Wednesday, September 11, 2013

Trying a Recipe from Balaboosta: Space Cookies

One of the cookbooks I got to review from NetGalley is Balaboosta by Einat Admony.  The publisher description says it best:

Einat Admony is a 21st-century balaboosta (Yiddish for “perfect housewife”).She’s a mother and wife, but also a chef busy running three bustling New York City restaurants. Her debut cookbook features 140 of the recipes she cooks for the people she loves—her children, her husband, and the many friends she regularly entertains. Here, Einat’s mixed Israeli heritage (Yemenite, Persian) seamlessly blends with the fresh, sophisticated Mediterranean palate she honed while working in some of New York City’s most beloved kitchens.


The cookbook is organized not by meal type but in suggested meals or types of occasions.  It makes it a little hard to navigate but it would be completely flexible how a person could mix and match the recipes.

This isn't intended to be a full cookbook review, as I have two more recipes I want to try out first.  I keep seeing tahini cookies mentioned in Turkish blogs, so when I saw her recipe for "Space Cookies," I knew that would be the recipe I'd try.

Don't Google Space Cookies.  Or do, but all the mentions I can find of them are pot cookies.  That is not what this recipe is, so when I made them for my student workers, I called them "Tahini and Poppy Seed Cookies."  I won't be posting the recipe because the book isn't out yet, and there's a chance it will be tweaked before it is published.

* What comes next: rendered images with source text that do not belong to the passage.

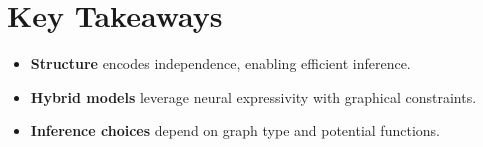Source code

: 
\section*{Key Takeaways}

\begin{itemize}[leftmargin=2em]
    \item \textbf{Structure} encodes independence, enabling efficient inference.
    \item \textbf{Hybrid models} leverage neural expressivity with graphical constraints.
    \item \textbf{Inference choices} depend on graph type and potential functions.
\end{itemize}


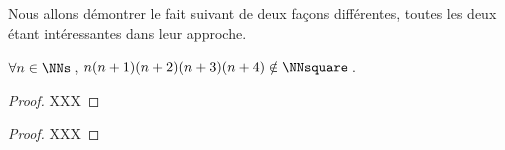 Nous allons démontrer le fait suivant de deux façons différentes, toutes les deux étant intéressantes dans leur approche.

\begin{fact}
	 $\forall n \in \NNs$\,, $n(n+1)(n+2)(n+3)(n+4) \notin \NNsquare$\,.
\end{fact}




\begin{proof}
	 XXX
\end{proof}




\begin{proof}
	 XXX
\end{proof}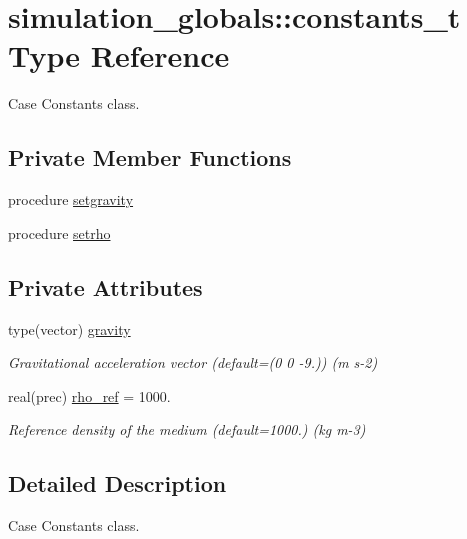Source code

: \hypertarget{structsimulation__globals_1_1constants__t}{}\section{simulation\+\_\+globals\+:\+:constants\+\_\+t Type Reference}
\label{structsimulation__globals_1_1constants__t}


Case Constants class.  


\subsection*{Private Member Functions}
\begin{DoxyCompactItemize}
\item 
procedure \hyperlink{structsimulation__globals_1_1constants__t_a5037e6304087d5731de4aa741ea25a62}{setgravity}
\item 
procedure \hyperlink{structsimulation__globals_1_1constants__t_a67ddcf6c24df193c78cfd51574b49e4d}{setrho}
\end{DoxyCompactItemize}
\subsection*{Private Attributes}
\begin{DoxyCompactItemize}
\item 
type(vector) \hyperlink{structsimulation__globals_1_1constants__t_a4eec4dda6ff156f096dbfbaac5ea2a6b}{gravity}
\begin{DoxyCompactList}\small\item\em Gravitational acceleration vector (default=(0 0 -\/9.)) (m s-\/2) \end{DoxyCompactList}\item 
real(prec) \hyperlink{structsimulation__globals_1_1constants__t_af9496305e46cea74e54758362274a701}{rho\+\_\+ref} = 1000.
\begin{DoxyCompactList}\small\item\em Reference density of the medium (default=1000.) (kg m-\/3) \end{DoxyCompactList}\end{DoxyCompactItemize}


\subsection{Detailed Description}
Case Constants class.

I'm still not sure what I think of them.  I ate two the night I made the cookies, and kept stopping and asking, "Do I like this?"  Tahini is similar to peanut butter in some ways, and we use peanut butter in sweet dishes all the time.  There is enough tahini in these cookies to be noticeable, maybe a bit bitter.  The poppy seeds only added to that bitter element.  I also wasn't sold on the texture of the cookies; lacking eggs, they had more of a crumbly shortbread texture than I personally prefer.  Full disclosure: I have a bias against shortbread.  And still I'm not sure what to think of the cookies.  Maybe I need to make them again.

What I do love about this and other recipes in the cookbook is that Admony takes ingredients we think of from the Mediterranean region and uses them in different ways.  Some of the recipes are traditional, maybe slightly tweaked or improved, while recipes like this take ingredients like tahini and combine them in new ways.  Just wait until I track down some cardamom in order to test the Turkish Coffee brownies!